La Economía invisible de la hostelería. (Apuntes del hackathon de foodstory sobre el negocio de las bebidas )*

Introducción

Hay un elemento común en la mayoría de negocios hosteleros que rara vez se analiza como lo que realmente es: una infraestructura económica.

Está a la vista.
Funciona sin descanso.
Y condiciona buena parte del negocio.

Son los grifos.De cerveza, de refrescos… incluso, en cierto modo, de café.

No es equipamiento. Es sistema.

El grifo no es un utensilio.Es un modelo de negocio encapsulado.

Detrás de cada uno hay:

  • Un proveedor que financia su instalación
  • Un contrato explícito o implícito
  • Un flujo asegurado de producto
  • Una dependencia difícil de revertir

En muchos casos, el local no podría operar en las mismas condiciones sin ellos.

Y no solo el local. Tampoco el proveedor.

Una dependencia compartida

Se suele pensar que el hostelero depende del proveedor.Pero la relación es más compleja.

  • El hostelero necesita el grifo para generar rotación y caja
  • El proveedor necesita ese grifo para asegurar volumen

????Se construye así una interdependencia estructural.Pero no simétrica.
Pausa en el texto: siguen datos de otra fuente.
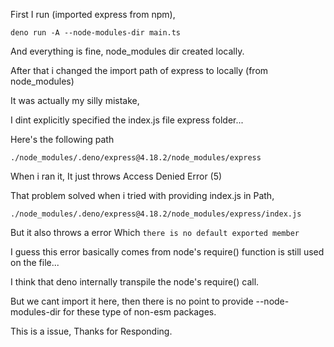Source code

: First I run (imported express from npm),

`deno run -A --node-modules-dir main.ts`

And everything is fine, node_modules dir created locally.

After that i changed the import path of express to locally (from node_modules)

It was actually my silly mistake,

I dint explicitly specified the index.js file express folder...

Here's the following path

`./node_modules/.deno/express@4.18.2/node_modules/express`
 
When i ran it, It just throws Access Denied Error (5)


That problem solved when i tried with providing index.js in Path,

`./node_modules/.deno/express@4.18.2/node_modules/express/index.js`

But it also throws a error Which `there is no default exported member`

I guess this error basically comes from node's require() function is still used on the file...

I think that deno internally transpile the node's require() call.

But we cant import it here, then there is no point to provide --node-modules-dir for these type of non-esm packages. 

This is a issue, Thanks for Responding.
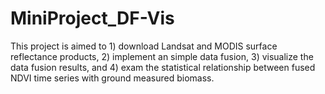 # MiniProject_DF-Vis
This project is aimed to 1) download Landsat and MODIS surface reflectance products, 2) implement an simple data fusion, 3) visualize the data fusion results, and 4) exam the statistical relationship between fused NDVI time series with ground measured biomass.
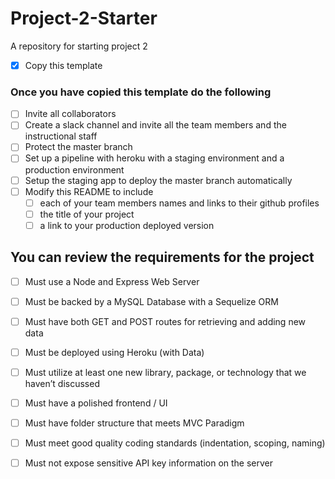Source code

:# Project-2-Starter
A repository for starting project 2
- [X] Copy this template

### Once you have copied this template do the following
- [ ] Invite all collaborators
- [ ] Create a slack channel and invite all the team members and the instructional staff
- [ ] Protect the master branch
- [ ] Set up a pipeline with heroku with a staging environment and a production environment
- [ ] Setup the staging app to deploy the master branch automatically
- [ ] Modify this README to include 
  - [ ] each of your team members names and links to their github profiles
  - [ ] the title of your project
  - [ ] a link to your production deployed version
  
## You can review the requirements for the project
  
- [ ] Must use a Node and Express Web Server

- [ ] Must be backed by a MySQL Database with a Sequelize ORM  

- [ ] Must have both GET and POST routes for retrieving and adding new data

- [ ] Must be deployed using Heroku (with Data)

- [ ] Must utilize at least one new library, package, or technology that we haven’t discussed

- [ ] Must have a polished frontend / UI 

- [ ] Must have folder structure that meets MVC Paradigm

- [ ] Must meet good quality coding standards (indentation, scoping, naming)

- [ ] Must not expose sensitive API key information on the server
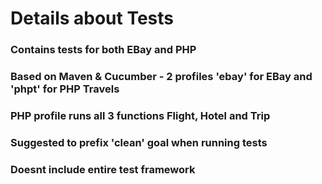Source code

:# Details about Tests

### Contains tests for both EBay and PHP
### Based on Maven & Cucumber - 2 profiles 'ebay' for EBay and 'phpt' for PHP Travels
### PHP profile runs all 3 functions Flight, Hotel and Trip
### Suggested to prefix 'clean' goal when running tests
### Doesnt include entire test framework
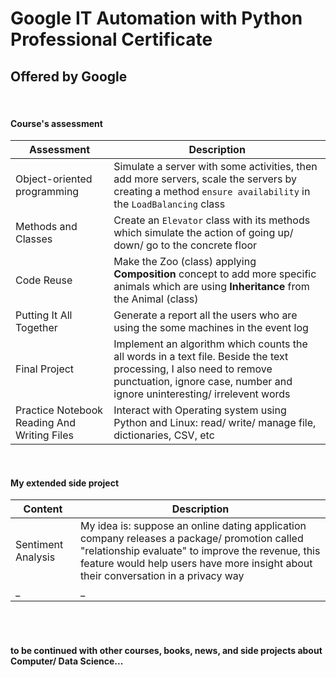 # Google IT Automation with Python Professional Certificate
## Offered by Google
<br>

#### Course's assessment

| Assessment | Description |
| ----------- | ----------- |
| Object-oriented programming | Simulate a server with some activities, then add more servers, scale the servers by creating a method `ensure availability` in the `LoadBalancing` class  |
| Methods and Classes | Create an `Elevator` class with its methods which simulate the action of going up/ down/ go to the concrete floor |
| Code Reuse | Make the Zoo (class) applying **Composition** concept to add more specific animals which are using **Inheritance** from the Animal (class) |
| Putting It All Together | Generate a report all the users who are using the some machines in the event log  |
| Final Project | Implement an algorithm which counts the all words in a text file. Beside the text processing, I also need to remove punctuation, ignore case, number and ignore uninteresting/ irrelevent words |
| Practice Notebook Reading And Writing Files | Interact with Operating system using Python and Linux: read/ write/ manage file, dictionaries, CSV, etc  |
<br>

#### My extended side project

| Content | Description |
| ----------- | ----------- |
| Sentiment Analysis | My idea is: suppose an online dating application company releases a package/ promotion called "relationship evaluate" to improve the revenue, this feature would help users have more insight about their conversation in a privacy way |
| _ | _ |

<br><br>
#### **to be continued with other courses, books, news, and side projects about Computer/ Data Science...**
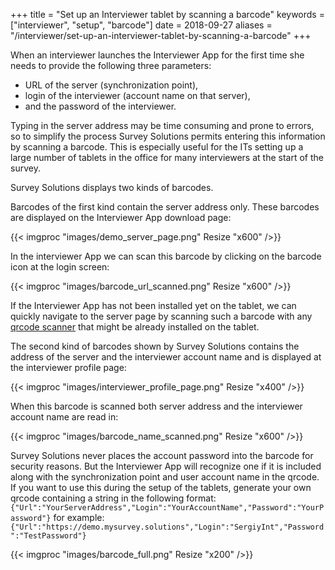 ﻿+++
title = "Set up an Interviewer tablet by scanning a barcode"
keywords = ["interviewer", "setup", "barcode"]
date = 2018-09-27
aliases = "/interviewer/set-up-an-interviewer-tablet-by-scanning-a-barcode"
+++

When an interviewer launches the Interviewer App for the first time she needs 
to provide the following three parameters:

*   URL of the server (synchronization point),
*   login of the interviewer (account name on that server),
*   and the password of the interviewer.

Typing in the server address may be time consuming and prone to errors, so to
simplify the process Survey Solutions permits entering this information by
scanning a barcode. This is especially useful for the ITs setting up a large
number of tablets in the office for many interviewers at the start of the
survey.

Survey Solutions displays two kinds of barcodes.

Barcodes of the first kind contain the server address only. These barcodes are 
displayed on the Interviewer App download page:

{{< imgproc "images/demo_server_page.png" Resize "x600" />}}

In the interviewer App we can scan this barcode by clicking on the barcode
icon at the login screen:

{{< imgproc "images/barcode_url_scanned.png" Resize "x600" />}}

If the Interviewer App has not been installed yet on the tablet, we can 
quickly navigate to the server page by scanning such a barcode with any
[qrcode scanner](https://play.google.com/store/search?q=qrcode%20scanner) 
that might be already installed on the tablet.

The second kind of barcodes shown by Survey Solutions contains the address of
the server and the interviewer account name and is displayed at the interviewer
profile page:

{{< imgproc "images/interviewer_profile_page.png" Resize "x400" />}}

When this barcode is scanned both server address and the interviewer account name are read in:

{{< imgproc "images/barcode_name_scanned.png" Resize "x600" />}}

Survey Solutions never places the account password into the barcode for
security reasons. But the Interviewer App will recognize one if it is included
along with the synchronization point and user account name in the qrcode. If
you want to use this during the setup of the tablets, generate your own qrcode
containing a string in the following format:
  `{"Url":"YourServerAddress","Login":"YourAccountName","Password":"YourPassword"}`
for example:
  `{"Url":"https://demo.mysurvey.solutions","Login":"SergiyInt","Password":"TestPassword"}`
  
{{< imgproc "images/barcode_full.png" Resize "x200" />}}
Volumen, margen… y la vieja advertencia

La lógica del sistema es clara:

  • más rotación
  • más consumo
  • más volumen

Sin embargo, la teoría económica clásica ya introdujo una advertencia que rara vez se aplica en este contexto.

Los desarrollos marginalistas asociados a Heinrich von Stackelberg y su recepción en España a través de José Castañeda Chornet insistían en una idea sencilla:

el valor no crece de forma proporcional al volumen

La utilidad —y por extensión el beneficio— es decreciente.

La primera unidad aporta mucho.
Las siguientes, cada vez menos.

Hasta que llega un punto en el que:el incremento adicional apenas genera valor real.

Ese punto —el que en términos formales se describe cuando la función se aplana— no es una abstracción matemática.Es una realidad operativa.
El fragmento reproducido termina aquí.